Sydney has suddenly gone from the Arctic depths of winter to Saharan heat. There is something about unrelenting high temperatures that choke to the very back of the throat. Unconsciousness seems to be the only reprieve to the oppressive blanket that suffocates in its cruelty. Salvage the Bones is enveloped in the plague of such stifling heat; the pages burn with deprivation and despair. Did I mention I don’t like the heat?
Set over a twelve day period in the lead up to 2005’s Hurricane Katrina, Salvage the Bones is told from the perspective of 15 year Esch. She reminded me of a slightly older Scout Finch from To Kill a Mockingbird (although much less annoying); naïve and trying to understand the world. But while Scout has a role model in Atticus, Esch’s father is completely feckless. An alcoholic widower, there is not one redeeming quality in this man. There are hints of his love of his dead wife, Esch’s mother, but his dependence on the bottle strips away any ability to contribute in any emotional or physical way.

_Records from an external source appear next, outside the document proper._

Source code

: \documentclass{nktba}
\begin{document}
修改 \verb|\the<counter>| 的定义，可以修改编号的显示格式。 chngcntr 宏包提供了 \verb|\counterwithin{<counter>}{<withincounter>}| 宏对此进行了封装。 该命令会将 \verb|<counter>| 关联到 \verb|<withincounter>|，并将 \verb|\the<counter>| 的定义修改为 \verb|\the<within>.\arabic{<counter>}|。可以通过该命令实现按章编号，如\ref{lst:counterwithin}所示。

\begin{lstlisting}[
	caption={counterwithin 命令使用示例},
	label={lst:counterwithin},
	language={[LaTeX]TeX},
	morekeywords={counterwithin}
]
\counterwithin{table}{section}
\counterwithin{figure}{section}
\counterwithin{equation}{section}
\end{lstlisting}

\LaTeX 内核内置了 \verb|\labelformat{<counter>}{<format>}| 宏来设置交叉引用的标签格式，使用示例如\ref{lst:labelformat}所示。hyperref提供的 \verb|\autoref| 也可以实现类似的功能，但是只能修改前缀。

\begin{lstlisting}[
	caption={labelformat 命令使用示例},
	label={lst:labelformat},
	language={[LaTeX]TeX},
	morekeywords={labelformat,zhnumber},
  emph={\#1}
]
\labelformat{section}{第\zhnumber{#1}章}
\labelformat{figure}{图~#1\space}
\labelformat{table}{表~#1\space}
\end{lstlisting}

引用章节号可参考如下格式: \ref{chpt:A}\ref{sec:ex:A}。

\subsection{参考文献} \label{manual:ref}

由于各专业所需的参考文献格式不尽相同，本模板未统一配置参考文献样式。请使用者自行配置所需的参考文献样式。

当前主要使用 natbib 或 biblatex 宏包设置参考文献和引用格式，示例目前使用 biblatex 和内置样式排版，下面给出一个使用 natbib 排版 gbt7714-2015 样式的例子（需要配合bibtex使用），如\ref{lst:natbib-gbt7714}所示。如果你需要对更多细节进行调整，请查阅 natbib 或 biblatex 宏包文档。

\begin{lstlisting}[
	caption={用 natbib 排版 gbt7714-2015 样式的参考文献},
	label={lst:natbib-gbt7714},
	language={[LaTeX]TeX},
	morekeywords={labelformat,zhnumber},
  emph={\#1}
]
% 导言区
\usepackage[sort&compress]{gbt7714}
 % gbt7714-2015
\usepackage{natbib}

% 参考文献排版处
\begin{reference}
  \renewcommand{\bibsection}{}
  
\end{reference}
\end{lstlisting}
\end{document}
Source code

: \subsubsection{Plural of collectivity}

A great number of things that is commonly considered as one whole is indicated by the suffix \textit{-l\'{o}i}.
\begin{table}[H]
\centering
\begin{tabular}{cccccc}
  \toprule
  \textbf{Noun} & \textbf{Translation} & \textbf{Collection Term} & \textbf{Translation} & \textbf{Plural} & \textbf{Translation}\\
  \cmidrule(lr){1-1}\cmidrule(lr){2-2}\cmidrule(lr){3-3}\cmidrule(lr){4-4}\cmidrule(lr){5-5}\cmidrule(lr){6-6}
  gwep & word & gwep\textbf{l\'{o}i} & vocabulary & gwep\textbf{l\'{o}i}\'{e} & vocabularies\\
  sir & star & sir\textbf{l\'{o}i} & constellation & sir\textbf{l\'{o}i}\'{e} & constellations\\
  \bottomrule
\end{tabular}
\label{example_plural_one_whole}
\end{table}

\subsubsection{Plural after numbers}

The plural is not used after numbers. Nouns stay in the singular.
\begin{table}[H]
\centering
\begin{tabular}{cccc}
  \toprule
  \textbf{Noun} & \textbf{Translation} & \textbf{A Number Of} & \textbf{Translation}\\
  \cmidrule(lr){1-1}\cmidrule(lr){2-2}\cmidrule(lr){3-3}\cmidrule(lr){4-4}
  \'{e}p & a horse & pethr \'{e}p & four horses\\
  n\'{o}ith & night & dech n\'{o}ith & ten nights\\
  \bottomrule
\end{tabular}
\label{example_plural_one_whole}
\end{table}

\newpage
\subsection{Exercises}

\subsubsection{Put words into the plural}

The life of Esch and her brothers is steeped in poverty. The family has no money (at all), nor do they have richness of aspiration. The filial affection between them is the only treasure they can possess and that at times is loosely gripped. I felt an incredible sense of despondency reading this novel. The hopelessness of the fate of this family subsumed me into melancholic stupor. And yet the writing is uniquely compelling that the plot is addictively heart-stopping. Ward’s unique ability to capture the texture of this family is amenable and willing.
I can’t say I loved this book because it left me feeling morose and defeated. But it was oddly gripping to read and there were many times I could not put it down.